* **GOAL OF THE EXERCISE**
Some of the lines below need repeating. Reproduce exactly those between the lines holding "Estado a cada" and "educacional (Bellei et", inclusive.

(Collected data)

_ _ _ _

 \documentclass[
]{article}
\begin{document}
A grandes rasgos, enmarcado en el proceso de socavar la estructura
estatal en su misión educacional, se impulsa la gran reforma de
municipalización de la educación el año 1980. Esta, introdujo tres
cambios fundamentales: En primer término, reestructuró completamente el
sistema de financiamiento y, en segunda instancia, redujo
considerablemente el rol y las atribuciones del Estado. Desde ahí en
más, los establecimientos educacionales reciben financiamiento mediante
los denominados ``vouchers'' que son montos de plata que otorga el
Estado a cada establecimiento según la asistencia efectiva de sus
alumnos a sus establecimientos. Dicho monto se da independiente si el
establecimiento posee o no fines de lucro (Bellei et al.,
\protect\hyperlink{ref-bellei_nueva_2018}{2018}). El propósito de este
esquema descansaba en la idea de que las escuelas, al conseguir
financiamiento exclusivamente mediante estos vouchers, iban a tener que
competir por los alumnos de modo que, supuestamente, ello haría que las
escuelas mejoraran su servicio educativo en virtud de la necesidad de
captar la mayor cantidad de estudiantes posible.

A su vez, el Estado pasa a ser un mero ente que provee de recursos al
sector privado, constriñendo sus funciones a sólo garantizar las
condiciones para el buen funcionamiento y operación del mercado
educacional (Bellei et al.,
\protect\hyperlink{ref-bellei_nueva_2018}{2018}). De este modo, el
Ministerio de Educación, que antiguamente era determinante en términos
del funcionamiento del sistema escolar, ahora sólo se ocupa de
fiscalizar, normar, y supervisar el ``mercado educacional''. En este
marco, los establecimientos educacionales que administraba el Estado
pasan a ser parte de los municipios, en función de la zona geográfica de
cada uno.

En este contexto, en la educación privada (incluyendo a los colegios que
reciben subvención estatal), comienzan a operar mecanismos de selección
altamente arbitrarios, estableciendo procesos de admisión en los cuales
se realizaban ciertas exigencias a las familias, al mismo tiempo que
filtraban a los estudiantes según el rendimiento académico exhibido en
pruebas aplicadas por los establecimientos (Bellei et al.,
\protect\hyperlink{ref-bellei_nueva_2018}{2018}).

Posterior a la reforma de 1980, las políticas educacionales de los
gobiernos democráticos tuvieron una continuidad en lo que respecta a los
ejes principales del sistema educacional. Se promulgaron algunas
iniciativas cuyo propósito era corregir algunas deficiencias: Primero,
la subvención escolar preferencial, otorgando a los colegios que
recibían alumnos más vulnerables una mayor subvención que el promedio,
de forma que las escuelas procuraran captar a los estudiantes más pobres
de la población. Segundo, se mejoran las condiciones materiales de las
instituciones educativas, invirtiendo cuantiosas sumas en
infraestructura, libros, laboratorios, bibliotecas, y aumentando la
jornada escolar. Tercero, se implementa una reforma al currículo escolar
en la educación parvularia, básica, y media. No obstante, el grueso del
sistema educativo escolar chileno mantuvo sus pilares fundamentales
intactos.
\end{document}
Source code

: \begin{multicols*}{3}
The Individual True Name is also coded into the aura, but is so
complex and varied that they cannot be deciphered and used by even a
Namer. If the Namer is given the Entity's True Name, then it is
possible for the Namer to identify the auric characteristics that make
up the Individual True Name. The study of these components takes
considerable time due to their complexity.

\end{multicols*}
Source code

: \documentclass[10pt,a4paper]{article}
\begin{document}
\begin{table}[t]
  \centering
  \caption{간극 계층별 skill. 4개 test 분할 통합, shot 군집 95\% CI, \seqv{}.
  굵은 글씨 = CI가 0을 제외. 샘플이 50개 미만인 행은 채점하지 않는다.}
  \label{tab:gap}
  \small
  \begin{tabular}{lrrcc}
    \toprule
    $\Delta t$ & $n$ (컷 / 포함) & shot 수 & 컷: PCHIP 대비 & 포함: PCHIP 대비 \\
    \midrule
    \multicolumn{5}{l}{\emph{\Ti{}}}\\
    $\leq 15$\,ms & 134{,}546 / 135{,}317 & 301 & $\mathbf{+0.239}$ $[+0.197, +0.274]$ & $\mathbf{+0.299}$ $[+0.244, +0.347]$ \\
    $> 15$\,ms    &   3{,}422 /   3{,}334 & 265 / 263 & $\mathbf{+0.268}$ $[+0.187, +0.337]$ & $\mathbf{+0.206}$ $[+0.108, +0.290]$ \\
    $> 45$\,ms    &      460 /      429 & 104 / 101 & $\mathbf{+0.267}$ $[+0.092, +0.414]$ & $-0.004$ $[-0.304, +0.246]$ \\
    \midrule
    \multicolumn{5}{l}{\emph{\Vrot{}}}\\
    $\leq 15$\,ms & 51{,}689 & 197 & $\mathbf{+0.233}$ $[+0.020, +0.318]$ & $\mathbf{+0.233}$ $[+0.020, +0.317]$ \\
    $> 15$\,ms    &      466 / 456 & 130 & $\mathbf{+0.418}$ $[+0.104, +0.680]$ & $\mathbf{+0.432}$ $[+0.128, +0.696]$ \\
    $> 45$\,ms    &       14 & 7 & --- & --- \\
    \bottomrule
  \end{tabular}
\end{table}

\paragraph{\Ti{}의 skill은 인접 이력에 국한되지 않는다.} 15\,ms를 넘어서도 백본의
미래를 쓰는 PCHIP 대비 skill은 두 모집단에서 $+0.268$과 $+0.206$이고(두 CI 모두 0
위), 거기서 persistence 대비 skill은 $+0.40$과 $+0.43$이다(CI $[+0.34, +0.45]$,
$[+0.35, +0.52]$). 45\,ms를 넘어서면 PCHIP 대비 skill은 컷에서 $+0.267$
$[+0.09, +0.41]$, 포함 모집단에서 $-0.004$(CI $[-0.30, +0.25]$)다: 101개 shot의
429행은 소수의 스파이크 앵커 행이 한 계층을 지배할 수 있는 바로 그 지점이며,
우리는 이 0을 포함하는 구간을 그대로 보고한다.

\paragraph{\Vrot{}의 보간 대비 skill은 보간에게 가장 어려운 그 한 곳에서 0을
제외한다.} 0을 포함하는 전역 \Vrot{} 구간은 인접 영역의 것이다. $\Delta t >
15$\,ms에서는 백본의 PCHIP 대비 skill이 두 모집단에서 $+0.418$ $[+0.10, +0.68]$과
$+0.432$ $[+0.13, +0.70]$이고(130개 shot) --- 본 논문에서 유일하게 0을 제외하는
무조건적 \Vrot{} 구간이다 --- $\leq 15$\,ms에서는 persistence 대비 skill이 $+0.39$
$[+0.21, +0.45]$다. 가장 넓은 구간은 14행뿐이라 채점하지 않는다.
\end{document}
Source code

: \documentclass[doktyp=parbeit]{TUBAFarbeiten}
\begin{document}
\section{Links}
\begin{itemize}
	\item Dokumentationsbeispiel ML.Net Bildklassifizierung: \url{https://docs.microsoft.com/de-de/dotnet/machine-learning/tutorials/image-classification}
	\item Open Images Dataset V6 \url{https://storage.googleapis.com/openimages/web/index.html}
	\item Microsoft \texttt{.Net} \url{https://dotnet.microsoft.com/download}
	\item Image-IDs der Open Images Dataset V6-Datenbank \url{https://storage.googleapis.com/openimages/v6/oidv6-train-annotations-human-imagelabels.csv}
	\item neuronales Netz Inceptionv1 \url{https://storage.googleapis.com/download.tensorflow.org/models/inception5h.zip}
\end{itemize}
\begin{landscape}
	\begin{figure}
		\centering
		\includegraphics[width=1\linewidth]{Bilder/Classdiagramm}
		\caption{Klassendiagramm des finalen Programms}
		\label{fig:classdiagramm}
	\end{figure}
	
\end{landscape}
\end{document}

_ _ _ _

* **EXERCISE OUTPUT**
Estado a cada establecimiento según la asistencia efectiva de sus
alumnos a sus establecimientos. Dicho monto se da independiente si el
establecimiento posee o no fines de lucro (Bellei et al.,
\protect\hyperlink{ref-bellei_nueva_2018}{2018}). El propósito de este
esquema descansaba en la idea de que las escuelas, al conseguir
financiamiento exclusivamente mediante estos vouchers, iban a tener que
competir por los alumnos de modo que, supuestamente, ello haría que las
escuelas mejoraran su servicio educativo en virtud de la necesidad de
captar la mayor cantidad de estudiantes posible.

A su vez, el Estado pasa a ser un mero ente que provee de recursos al
sector privado, constriñendo sus funciones a sólo garantizar las
condiciones para el buen funcionamiento y operación del mercado
educacional (Bellei et al.,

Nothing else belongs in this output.